LEI 2750/1956ASSINADA 04.04.1956
Ementa
Cria, no Exército, o Quadro Auxiliar de Administração ( Q.A.A.).
Identificação
Norma: LEI-2750-1956-04-04
URN: urn:lex:br:federal:lei:1956-04-04;2750
Inteiro teor
Cria, no Exército, o Quadro Auxiliar de Administração ( Q.A.A.).

O Presidente da República:
Faço saber que o
Congresso Nacional manteve e eu promulgo, nos têrmos do art. 70, § 3º, da
Constituição Federal, a seguinte lei:
Art. 1º É criado no Exército o Quadro
Auxiliar de Administração (Q. A. A.).

Art. 2º O Q. A. A. é constituído
inicialmente dos 2ºs e 1ºs tenentes da Reserva de 1ª classe R 1 integrantes do
atual Q. A. O. sem os cursos das Escolas de Formação dos Oficiais do Exército ou
do C. P. O. R.

Parágrafo
único.
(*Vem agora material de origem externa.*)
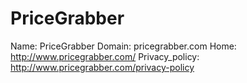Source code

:
# PriceGrabber

Name: PriceGrabber
Domain: pricegrabber.com
Home: http://www.pricegrabber.com/
Privacy_policy: http://www.pricegrabber.com/privacy-policy
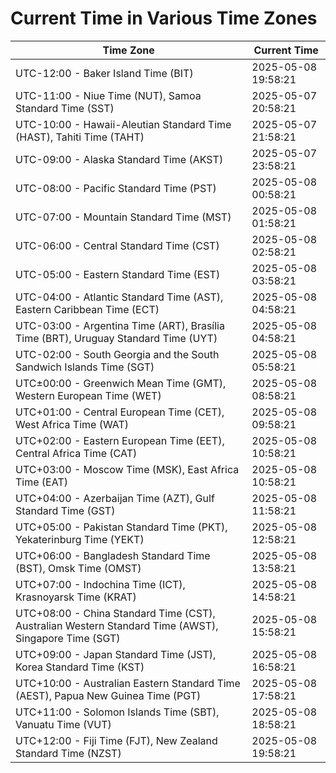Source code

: # Current Time in Various Time Zones

| Time Zone | Current Time |
|-----------|--------------|
| UTC-12:00 - Baker Island Time (BIT) | 2025-05-08 19:58:21 |
| UTC-11:00 - Niue Time (NUT), Samoa Standard Time (SST) | 2025-05-07 20:58:21 |
| UTC-10:00 - Hawaii-Aleutian Standard Time (HAST), Tahiti Time (TAHT) | 2025-05-07 21:58:21 |
| UTC-09:00 - Alaska Standard Time (AKST) | 2025-05-07 23:58:21 |
| UTC-08:00 - Pacific Standard Time (PST) | 2025-05-08 00:58:21 |
| UTC-07:00 - Mountain Standard Time (MST) | 2025-05-08 01:58:21 |
| UTC-06:00 - Central Standard Time (CST) | 2025-05-08 02:58:21 |
| UTC-05:00 - Eastern Standard Time (EST) | 2025-05-08 03:58:21 |
| UTC-04:00 - Atlantic Standard Time (AST), Eastern Caribbean Time (ECT) | 2025-05-08 04:58:21 |
| UTC-03:00 - Argentina Time (ART), Brasília Time (BRT), Uruguay Standard Time (UYT) | 2025-05-08 04:58:21 |
| UTC-02:00 - South Georgia and the South Sandwich Islands Time (SGT) | 2025-05-08 05:58:21 |
| UTC±00:00 - Greenwich Mean Time (GMT), Western European Time (WET) | 2025-05-08 08:58:21 |
| UTC+01:00 - Central European Time (CET), West Africa Time (WAT) | 2025-05-08 09:58:21 |
| UTC+02:00 - Eastern European Time (EET), Central Africa Time (CAT) | 2025-05-08 10:58:21 |
| UTC+03:00 - Moscow Time (MSK), East Africa Time (EAT) | 2025-05-08 10:58:21 |
| UTC+04:00 - Azerbaijan Time (AZT), Gulf Standard Time (GST) | 2025-05-08 11:58:21 |
| UTC+05:00 - Pakistan Standard Time (PKT), Yekaterinburg Time (YEKT) | 2025-05-08 12:58:21 |
| UTC+06:00 - Bangladesh Standard Time (BST), Omsk Time (OMST) | 2025-05-08 13:58:21 |
| UTC+07:00 - Indochina Time (ICT), Krasnoyarsk Time (KRAT) | 2025-05-08 14:58:21 |
| UTC+08:00 - China Standard Time (CST), Australian Western Standard Time (AWST), Singapore Time (SGT) | 2025-05-08 15:58:21 |
| UTC+09:00 - Japan Standard Time (JST), Korea Standard Time (KST) | 2025-05-08 16:58:21 |
| UTC+10:00 - Australian Eastern Standard Time (AEST), Papua New Guinea Time (PGT) | 2025-05-08 17:58:21 |
| UTC+11:00 - Solomon Islands Time (SBT), Vanuatu Time (VUT) | 2025-05-08 18:58:21 |
| UTC+12:00 - Fiji Time (FJT), New Zealand Standard Time (NZST) | 2025-05-08 19:58:21 |
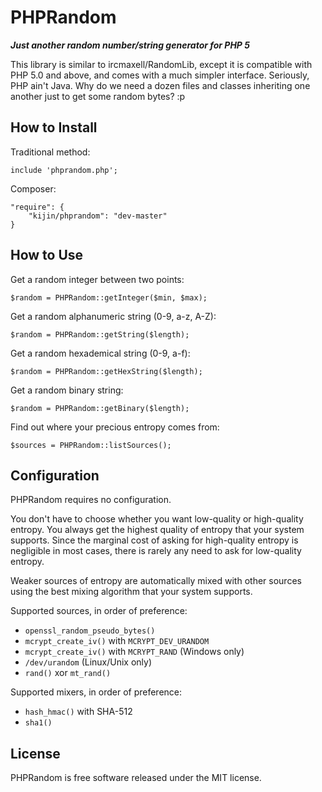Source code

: PHPRandom
=========

**_Just another random number/string generator for PHP 5_**

This library is similar to ircmaxell/RandomLib, except it is compatible
with PHP 5.0 and above, and comes with a much simpler interface.
Seriously, PHP ain't Java. Why do we need a dozen files and classes
inheriting one another just to get some random bytes? :p

How to Install
--------------

Traditional method:

    include 'phprandom.php';

Composer:

    "require": {
        "kijin/phprandom": "dev-master"
    }

How to Use
----------

Get a random integer between two points:

    $random = PHPRandom::getInteger($min, $max);

Get a random alphanumeric string (0-9, a-z, A-Z):

    $random = PHPRandom::getString($length);

Get a random hexademical string (0-9, a-f):

    $random = PHPRandom::getHexString($length);

Get a random binary string:

    $random = PHPRandom::getBinary($length);

Find out where your precious entropy comes from:

    $sources = PHPRandom::listSources();

Configuration
-------------

PHPRandom requires no configuration.

You don't have to choose whether you want low-quality or high-quality entropy.
You always get the highest quality of entropy that your system supports.
Since the marginal cost of asking for high-quality entropy is negligible
in most cases, there is rarely any need to ask for low-quality entropy.

Weaker sources of entropy are automatically mixed with other sources
using the best mixing algorithm that your system supports.

Supported sources, in order of preference:

  - `openssl_random_pseudo_bytes()`
  - `mcrypt_create_iv()` with `MCRYPT_DEV_URANDOM`
  - `mcrypt_create_iv()` with `MCRYPT_RAND` (Windows only)
  - `/dev/urandom` (Linux/Unix only)
  - `rand()` xor `mt_rand()`

Supported mixers, in order of preference:

  - `hash_hmac()` with SHA-512
  - `sha1()`

License
-------

PHPRandom is free software released under the MIT license.
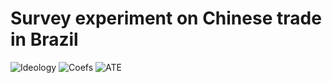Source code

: # Survey experiment on Chinese trade in Brazil

![Ideology](https://github.com/rnmag/Empresarios-China/blob/main/output/ideology.png?raw=true)
![Coefs](https://github.com/rnmag/Empresarios-China/blob/main/output/coef_plot.png?raw=true)
![ATE](https://github.com/rnmag/Empresarios-China/blob/main/output/ate.png?raw=true)
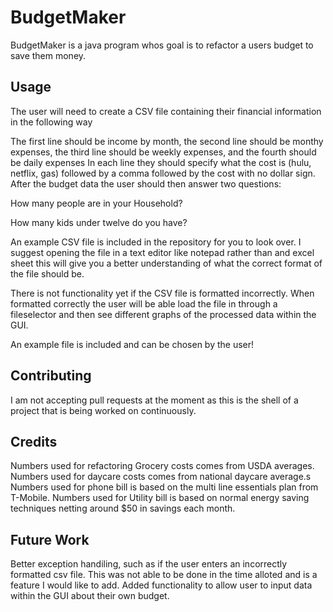 # BudgetMaker

BudgetMaker is a java program whos goal is to refactor a users budget to save them money.

## Usage
The user will need to create a CSV file containing their financial information in the following way

The first line should be income by month, the second line should be monthy expenses, the third line should be weekly expenses, and the fourth should be daily expenses
In each line they should specify what the cost is (hulu, netflix, gas) followed by a comma followed by the cost with no dollar sign. 
After the budget data the user should then answer two questions:

How many people are in your Household?

How many kids under twelve do you have?

An example CSV file is included in the repository for you to look over. I suggest opening the file in a text editor like notepad rather than and excel sheet
this will give you a better understanding of what the correct format of the file should be.








There is not functionality yet if the CSV file is formatted incorrectly. When formatted correctly the user will be able load the file in through a fileselector
and then see different graphs of the processed data within the GUI.

An example file is included and can be chosen by the user!

## Contributing
I am not accepting pull requests at the moment as this is the shell of a project that is being worked on continuously.

## Credits
Numbers used for refactoring Grocery costs comes from USDA averages.
Numbers used for daycare costs comes from national daycare average.s
Numbers used for phone bill is based on the multi line essentials plan from T-Mobile.
Numbers used for Utility bill is based on normal energy saving techniques netting around $50 in savings each month.

## Future Work

Better exception handiling, such as if the user enters an incorrectly formatted csv file. This was not able to be done in the time alloted and is a feature I would like to add.
Added functionality to allow user to input data within the GUI about their own budget.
Os oficiais
pertencentes ao Q. A. A. destinam-se, em tempo de paz ao exercício de funções
burocráticas exclusivamente em repartições e estabelecimentos militares.

Art. 3º O efetivo
de Q. A. A. é:

2ºs tenentes
...............................................................................................................
787

1ºs tenentes
...............................................................................................................
390

Capitães
.....................................................................................................................
110

§ 1º Para atender às inclusões dos
capitães convocados e a permanência assegurada de acôrdo com os decretos-leis
ns. 8 159, de 3 de novembro de 1945 e 8.381, de 17 de dezembro de 1945, fica
dotado o Q. A. O. (em extinção) de 20 vagas de capitão.

§ 2º As despesas correspondentes a esse
dotação correrão por conta do crédito orçamentário previsto.

Art. 4º É vedado ao oficial do Q. A. A.
a matrícula em escolas de formação de oficiais de armas ou dos serviços de
Intendência e Veterinária, podendo ser matriculado em cursos de especialidade ou
aperfeiçoamento referentes à sua atividade profissional.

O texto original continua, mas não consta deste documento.